### What you have to do
Keep only those lines of the records that include the string "DecValTok".

### Data
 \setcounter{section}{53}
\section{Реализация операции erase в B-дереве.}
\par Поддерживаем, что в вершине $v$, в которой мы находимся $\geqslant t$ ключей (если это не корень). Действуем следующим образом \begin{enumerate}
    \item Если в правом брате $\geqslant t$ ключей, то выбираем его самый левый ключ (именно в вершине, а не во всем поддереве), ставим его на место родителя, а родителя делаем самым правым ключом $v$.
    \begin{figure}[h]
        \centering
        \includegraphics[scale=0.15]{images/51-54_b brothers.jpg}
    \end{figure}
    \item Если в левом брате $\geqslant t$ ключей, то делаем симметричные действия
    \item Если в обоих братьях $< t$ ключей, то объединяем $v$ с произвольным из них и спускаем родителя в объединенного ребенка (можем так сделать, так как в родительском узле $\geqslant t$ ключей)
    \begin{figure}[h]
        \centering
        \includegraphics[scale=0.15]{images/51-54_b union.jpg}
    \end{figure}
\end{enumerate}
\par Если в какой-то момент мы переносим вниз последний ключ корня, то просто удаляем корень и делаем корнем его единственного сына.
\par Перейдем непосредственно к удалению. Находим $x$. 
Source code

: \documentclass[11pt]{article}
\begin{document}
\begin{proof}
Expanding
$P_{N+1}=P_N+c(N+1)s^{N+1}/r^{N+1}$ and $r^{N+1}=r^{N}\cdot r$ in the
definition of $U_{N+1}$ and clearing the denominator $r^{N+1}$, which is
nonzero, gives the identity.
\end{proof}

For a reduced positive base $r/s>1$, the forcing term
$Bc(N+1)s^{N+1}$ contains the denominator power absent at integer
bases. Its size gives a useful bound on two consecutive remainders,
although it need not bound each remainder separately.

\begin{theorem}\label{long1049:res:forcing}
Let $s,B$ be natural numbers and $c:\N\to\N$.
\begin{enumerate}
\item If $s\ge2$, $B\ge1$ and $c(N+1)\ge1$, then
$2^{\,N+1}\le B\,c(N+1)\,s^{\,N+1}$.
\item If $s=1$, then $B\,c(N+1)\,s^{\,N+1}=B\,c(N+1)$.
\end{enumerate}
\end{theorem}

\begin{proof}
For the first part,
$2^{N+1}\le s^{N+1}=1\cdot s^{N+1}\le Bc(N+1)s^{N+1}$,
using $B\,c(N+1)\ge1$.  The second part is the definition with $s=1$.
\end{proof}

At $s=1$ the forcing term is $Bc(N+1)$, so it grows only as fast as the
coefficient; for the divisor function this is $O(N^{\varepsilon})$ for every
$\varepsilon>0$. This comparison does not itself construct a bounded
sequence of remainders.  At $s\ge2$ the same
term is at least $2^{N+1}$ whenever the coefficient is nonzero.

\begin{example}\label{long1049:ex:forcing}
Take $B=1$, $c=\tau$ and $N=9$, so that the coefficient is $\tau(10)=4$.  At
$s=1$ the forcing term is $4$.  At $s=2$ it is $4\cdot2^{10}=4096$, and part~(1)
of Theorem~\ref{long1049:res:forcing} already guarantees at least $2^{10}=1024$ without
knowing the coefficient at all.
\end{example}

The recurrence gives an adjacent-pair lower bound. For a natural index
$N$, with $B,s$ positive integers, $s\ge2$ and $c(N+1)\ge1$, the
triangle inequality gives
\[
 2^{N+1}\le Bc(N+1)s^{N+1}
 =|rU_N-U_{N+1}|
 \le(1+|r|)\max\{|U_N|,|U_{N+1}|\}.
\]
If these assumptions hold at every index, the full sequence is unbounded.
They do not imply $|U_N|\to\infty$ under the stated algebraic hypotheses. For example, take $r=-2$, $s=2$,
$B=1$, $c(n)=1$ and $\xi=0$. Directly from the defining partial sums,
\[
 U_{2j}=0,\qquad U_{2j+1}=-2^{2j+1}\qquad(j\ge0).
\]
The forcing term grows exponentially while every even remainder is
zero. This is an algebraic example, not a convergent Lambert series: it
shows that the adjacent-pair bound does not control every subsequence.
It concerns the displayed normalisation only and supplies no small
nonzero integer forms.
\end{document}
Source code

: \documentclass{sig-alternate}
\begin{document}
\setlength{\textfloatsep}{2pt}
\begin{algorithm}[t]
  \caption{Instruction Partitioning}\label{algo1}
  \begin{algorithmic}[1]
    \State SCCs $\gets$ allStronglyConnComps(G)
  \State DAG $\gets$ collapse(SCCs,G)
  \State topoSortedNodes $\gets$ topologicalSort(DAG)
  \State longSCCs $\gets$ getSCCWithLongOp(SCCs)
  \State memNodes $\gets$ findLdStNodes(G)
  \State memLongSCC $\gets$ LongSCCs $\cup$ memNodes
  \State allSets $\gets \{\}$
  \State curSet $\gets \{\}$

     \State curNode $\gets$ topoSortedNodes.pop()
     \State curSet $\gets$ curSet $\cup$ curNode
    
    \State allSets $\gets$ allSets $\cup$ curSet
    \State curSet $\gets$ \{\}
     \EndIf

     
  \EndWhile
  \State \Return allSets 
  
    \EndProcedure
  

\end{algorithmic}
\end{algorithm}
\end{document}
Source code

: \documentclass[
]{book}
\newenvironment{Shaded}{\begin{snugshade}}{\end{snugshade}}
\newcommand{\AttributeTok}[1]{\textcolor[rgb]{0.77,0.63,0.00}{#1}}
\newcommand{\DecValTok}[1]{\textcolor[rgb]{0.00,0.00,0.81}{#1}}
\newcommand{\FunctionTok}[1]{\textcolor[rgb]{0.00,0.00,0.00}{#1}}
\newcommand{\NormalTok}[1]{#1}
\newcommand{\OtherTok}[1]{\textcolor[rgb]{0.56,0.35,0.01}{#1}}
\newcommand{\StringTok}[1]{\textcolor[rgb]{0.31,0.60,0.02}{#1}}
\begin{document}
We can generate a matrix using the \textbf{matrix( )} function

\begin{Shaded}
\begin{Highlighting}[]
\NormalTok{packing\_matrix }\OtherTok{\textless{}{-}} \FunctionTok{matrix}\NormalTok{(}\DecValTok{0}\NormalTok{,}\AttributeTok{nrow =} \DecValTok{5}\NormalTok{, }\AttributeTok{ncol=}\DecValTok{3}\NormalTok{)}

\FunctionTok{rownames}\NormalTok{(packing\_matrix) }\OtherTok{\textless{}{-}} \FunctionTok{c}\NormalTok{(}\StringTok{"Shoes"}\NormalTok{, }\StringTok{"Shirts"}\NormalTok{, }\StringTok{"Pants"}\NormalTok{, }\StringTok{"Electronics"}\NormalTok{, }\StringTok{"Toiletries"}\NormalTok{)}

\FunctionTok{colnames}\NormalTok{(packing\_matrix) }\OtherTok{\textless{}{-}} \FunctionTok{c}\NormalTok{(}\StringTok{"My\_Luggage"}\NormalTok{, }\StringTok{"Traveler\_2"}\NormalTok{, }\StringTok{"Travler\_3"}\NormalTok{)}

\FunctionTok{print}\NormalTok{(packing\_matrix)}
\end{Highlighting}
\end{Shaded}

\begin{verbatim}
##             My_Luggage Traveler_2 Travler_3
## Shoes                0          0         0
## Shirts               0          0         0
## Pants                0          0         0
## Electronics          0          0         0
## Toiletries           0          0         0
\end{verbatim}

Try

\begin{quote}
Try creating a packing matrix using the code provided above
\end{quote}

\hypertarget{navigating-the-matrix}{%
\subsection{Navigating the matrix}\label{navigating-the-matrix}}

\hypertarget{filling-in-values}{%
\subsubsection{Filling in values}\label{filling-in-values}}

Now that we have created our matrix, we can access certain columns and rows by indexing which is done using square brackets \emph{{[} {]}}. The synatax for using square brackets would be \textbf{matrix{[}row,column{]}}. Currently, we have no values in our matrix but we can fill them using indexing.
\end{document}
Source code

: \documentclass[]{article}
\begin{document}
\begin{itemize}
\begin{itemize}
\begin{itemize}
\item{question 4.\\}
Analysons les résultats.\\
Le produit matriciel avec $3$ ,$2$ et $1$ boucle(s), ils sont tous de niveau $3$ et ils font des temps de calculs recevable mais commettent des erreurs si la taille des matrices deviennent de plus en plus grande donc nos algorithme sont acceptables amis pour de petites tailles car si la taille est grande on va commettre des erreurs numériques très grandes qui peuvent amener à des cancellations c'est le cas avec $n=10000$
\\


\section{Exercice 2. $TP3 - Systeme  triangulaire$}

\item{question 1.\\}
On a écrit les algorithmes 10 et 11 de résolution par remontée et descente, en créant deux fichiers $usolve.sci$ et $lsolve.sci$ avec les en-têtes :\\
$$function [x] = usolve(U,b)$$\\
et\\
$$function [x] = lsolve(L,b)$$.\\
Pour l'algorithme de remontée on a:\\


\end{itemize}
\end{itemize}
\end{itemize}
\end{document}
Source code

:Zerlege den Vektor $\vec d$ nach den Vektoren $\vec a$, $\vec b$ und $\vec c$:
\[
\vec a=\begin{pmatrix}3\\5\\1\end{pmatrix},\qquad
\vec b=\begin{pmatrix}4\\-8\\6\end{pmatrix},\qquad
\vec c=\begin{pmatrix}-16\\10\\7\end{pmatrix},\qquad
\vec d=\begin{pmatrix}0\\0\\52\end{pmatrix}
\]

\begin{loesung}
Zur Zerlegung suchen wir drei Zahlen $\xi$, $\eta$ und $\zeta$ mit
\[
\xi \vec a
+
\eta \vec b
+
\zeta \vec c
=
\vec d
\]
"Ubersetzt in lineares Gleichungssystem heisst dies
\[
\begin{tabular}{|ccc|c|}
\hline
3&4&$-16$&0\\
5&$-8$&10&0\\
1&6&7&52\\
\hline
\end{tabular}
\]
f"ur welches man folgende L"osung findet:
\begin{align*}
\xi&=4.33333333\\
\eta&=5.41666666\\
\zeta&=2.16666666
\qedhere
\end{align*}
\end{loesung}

### Written answer
\newcommand{\DecValTok}[1]{\textcolor[rgb]{0.00,0.00,0.81}{#1}}
\NormalTok{packing\_matrix }\OtherTok{\textless{}{-}} \FunctionTok{matrix}\NormalTok{(}\DecValTok{0}\NormalTok{,}\AttributeTok{nrow =} \DecValTok{5}\NormalTok{, }\AttributeTok{ncol=}\DecValTok{3}\NormalTok{)}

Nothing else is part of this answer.